When you study the fundamental 'Laws of Chemical Combination' in Class 9 and 11 Chemistry, the absolute most important rule about how atoms bond together is the Law of Definite Proportions (also known as the Law of Constant Proportions).
It was discovered by the brilliant French chemist Joseph Proust in 1799.
Alternate Name: Also universally called the 'Law of Constant Proportions'.
Discoverer: French chemist Joseph Proust (1799).
Core Concept: A compound is defined strictly by the permanent, unchangeable ratio of its elements' mass.
Limitation: Proust did not know about 'Isotopes'. The law slightly fails if a compound uses a heavier isotope of an element (like Carbon-14 instead of Carbon-12), changing the mass ratio.
Proust's law strictly states that: "In a pure chemical compound, the elements are ALWAYS combined together in exactly the same fixed ratio by mass, regardless of where the compound was found or how it was created."
This means Mother Nature follows a strict mathematical recipe. If you change the ratio of the atoms even by a tiny 1%, the magic fails, and you will accidentally create a completely different, potentially deadly chemical.

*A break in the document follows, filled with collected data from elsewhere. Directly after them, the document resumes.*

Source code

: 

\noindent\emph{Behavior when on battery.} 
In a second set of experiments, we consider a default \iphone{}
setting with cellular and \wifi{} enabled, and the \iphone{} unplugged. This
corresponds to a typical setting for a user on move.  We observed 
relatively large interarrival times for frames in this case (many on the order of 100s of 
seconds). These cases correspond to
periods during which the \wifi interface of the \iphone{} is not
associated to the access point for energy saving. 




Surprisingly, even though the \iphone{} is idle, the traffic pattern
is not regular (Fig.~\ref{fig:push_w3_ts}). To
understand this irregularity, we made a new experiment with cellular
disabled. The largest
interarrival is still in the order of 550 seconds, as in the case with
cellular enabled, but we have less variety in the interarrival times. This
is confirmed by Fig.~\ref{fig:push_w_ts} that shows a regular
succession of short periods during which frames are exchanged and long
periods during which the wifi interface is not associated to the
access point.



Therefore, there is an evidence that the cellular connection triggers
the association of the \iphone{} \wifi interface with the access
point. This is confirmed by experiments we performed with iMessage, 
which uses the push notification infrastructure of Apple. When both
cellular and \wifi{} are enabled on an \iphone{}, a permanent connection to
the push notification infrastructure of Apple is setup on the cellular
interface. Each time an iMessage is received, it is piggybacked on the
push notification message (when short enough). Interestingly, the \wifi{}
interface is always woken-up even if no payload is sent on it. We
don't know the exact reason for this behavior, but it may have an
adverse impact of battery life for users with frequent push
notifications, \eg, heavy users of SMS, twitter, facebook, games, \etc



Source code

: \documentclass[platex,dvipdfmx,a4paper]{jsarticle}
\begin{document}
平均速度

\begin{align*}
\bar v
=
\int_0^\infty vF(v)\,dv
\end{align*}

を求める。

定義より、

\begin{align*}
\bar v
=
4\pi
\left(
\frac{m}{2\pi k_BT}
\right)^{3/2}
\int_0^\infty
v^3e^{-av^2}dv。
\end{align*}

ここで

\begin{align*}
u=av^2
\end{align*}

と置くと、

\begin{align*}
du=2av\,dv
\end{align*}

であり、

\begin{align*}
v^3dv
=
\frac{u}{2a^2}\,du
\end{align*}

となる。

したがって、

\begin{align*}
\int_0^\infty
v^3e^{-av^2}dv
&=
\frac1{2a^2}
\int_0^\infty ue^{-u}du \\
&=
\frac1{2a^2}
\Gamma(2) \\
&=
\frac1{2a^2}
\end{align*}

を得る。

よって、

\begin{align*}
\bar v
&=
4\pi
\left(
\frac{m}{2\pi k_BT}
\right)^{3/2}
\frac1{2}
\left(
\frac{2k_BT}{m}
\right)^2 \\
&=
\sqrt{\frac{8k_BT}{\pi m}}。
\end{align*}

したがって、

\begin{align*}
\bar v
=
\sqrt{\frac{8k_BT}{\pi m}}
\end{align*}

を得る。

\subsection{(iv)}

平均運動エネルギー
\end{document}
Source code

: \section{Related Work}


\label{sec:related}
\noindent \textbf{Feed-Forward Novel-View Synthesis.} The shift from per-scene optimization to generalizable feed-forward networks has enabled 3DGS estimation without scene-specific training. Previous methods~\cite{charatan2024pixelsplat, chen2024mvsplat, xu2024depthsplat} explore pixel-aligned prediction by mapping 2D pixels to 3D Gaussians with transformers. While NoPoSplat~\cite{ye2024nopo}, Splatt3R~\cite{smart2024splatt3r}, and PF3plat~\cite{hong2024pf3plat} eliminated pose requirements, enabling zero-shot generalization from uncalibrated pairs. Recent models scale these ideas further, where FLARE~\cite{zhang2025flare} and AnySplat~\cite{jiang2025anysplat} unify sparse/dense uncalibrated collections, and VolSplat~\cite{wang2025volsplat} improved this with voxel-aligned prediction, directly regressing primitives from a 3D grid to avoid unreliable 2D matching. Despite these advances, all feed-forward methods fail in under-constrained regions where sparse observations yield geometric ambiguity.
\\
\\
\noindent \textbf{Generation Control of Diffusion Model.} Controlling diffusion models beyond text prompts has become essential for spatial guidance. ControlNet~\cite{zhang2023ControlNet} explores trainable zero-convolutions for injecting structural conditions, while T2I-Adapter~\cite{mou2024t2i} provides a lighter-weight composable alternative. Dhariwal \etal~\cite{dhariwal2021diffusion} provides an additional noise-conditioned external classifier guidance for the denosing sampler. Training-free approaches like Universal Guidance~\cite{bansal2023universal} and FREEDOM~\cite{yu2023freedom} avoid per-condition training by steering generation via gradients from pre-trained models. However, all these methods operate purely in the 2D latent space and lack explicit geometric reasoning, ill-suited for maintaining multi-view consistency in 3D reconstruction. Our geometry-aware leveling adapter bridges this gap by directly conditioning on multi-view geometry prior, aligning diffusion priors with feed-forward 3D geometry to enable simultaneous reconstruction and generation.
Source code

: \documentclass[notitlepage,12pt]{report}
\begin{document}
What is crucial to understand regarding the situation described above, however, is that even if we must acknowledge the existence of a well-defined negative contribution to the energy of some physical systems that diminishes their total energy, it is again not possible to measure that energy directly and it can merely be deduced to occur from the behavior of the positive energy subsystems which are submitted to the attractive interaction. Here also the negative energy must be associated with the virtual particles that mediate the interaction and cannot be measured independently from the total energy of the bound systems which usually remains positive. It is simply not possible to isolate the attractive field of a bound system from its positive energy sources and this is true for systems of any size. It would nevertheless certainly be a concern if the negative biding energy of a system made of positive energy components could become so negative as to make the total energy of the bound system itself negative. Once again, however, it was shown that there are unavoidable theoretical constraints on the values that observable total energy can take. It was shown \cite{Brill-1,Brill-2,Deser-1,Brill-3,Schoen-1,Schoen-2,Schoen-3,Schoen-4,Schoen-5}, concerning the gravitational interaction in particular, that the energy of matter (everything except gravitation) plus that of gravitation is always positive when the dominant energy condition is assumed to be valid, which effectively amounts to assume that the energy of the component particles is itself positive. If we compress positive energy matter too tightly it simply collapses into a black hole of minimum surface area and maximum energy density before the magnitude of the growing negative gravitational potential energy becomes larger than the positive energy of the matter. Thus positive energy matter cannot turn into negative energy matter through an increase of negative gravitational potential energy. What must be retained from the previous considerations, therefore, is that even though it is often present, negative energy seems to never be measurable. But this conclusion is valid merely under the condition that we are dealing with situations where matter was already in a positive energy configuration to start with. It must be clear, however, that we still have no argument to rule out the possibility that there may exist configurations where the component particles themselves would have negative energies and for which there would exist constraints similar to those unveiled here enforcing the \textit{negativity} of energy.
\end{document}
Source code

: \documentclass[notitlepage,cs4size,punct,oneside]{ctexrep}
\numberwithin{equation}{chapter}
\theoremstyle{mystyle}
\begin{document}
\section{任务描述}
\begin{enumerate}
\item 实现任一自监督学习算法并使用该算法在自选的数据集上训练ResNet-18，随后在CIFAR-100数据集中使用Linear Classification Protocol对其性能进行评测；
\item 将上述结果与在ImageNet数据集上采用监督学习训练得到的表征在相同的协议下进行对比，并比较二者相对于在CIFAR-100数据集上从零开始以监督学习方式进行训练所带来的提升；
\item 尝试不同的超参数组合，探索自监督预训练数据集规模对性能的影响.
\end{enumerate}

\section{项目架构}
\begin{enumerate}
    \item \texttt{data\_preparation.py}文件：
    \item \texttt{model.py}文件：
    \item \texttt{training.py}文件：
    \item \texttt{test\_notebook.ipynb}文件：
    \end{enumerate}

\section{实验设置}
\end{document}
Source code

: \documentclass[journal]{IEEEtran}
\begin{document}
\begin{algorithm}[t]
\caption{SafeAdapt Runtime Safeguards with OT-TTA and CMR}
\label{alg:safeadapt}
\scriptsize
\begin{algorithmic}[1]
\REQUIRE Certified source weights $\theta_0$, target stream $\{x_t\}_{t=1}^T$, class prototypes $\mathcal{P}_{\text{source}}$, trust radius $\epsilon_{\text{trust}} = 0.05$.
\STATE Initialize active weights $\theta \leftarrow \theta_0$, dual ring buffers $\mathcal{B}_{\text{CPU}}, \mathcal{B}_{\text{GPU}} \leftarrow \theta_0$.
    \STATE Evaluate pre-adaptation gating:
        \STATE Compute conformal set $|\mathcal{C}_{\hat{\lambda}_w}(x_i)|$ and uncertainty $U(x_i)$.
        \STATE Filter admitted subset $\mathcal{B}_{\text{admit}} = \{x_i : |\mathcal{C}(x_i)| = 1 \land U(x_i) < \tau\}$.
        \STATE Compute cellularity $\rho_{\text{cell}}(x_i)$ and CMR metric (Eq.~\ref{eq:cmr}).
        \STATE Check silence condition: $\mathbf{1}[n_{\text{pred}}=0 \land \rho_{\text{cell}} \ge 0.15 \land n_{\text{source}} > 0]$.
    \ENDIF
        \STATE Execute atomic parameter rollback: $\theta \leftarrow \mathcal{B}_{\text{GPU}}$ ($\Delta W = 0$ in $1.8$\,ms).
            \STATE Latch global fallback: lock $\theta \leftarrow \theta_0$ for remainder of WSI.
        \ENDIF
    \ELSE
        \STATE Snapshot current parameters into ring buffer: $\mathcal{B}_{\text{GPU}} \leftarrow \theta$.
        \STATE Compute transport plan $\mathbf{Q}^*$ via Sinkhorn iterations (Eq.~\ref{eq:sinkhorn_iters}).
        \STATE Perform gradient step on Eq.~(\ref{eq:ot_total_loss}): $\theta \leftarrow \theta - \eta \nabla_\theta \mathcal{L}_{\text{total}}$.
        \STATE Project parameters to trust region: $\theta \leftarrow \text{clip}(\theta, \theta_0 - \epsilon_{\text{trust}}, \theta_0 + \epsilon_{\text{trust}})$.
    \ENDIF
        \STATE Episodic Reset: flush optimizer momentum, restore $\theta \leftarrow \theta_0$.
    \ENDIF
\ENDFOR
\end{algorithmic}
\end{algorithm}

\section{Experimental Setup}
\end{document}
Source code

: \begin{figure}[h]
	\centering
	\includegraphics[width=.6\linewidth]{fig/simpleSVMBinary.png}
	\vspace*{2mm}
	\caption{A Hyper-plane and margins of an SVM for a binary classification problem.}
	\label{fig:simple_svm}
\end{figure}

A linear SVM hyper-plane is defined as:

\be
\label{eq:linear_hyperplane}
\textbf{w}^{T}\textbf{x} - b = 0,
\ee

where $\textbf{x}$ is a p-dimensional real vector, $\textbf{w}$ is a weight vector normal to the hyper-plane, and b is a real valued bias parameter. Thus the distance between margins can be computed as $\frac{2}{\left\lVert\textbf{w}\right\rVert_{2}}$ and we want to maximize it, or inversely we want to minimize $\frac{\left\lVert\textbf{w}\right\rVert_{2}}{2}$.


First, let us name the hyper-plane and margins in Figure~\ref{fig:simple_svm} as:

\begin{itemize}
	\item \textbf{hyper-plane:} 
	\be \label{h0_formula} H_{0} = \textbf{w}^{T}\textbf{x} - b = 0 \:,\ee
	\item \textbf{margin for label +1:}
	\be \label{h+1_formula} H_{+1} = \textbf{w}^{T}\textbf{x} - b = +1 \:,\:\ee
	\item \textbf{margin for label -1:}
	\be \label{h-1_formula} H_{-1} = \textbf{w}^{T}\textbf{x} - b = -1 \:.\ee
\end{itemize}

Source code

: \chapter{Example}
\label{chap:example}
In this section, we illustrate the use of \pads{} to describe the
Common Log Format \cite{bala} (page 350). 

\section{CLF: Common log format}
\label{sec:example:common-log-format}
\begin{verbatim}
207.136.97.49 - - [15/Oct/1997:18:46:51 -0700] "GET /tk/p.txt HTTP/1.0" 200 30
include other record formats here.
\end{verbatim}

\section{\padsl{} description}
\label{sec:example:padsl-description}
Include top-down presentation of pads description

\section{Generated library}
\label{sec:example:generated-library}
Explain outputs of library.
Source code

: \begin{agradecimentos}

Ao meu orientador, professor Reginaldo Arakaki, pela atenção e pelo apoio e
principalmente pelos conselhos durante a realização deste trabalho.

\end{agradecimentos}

Let us aggressively prove this law using pure Water (H₂O).
Proust's Law means that if you collect a cup of pure water from a dirty river in India, melt a block of ice from Antarctica, or synthetically create water in a NASA laboratory, the mass ratio of Hydrogen to Oxygen will ALWAYS, mathematically, be exactly 1:8. It never changes.
If you look at Carbon Dioxide (CO₂):
The law states that any given pure chemical compound will always contain exactly the same elements combined together in the exact same fixed proportion by mass, irrespective of its source.
The law was boldly proposed by the French chemist Joseph Proust in the year 1799.
According to the law of definite proportions, the mass ratio of Hydrogen to Oxygen in pure water (H₂O) is always exactly 1:8.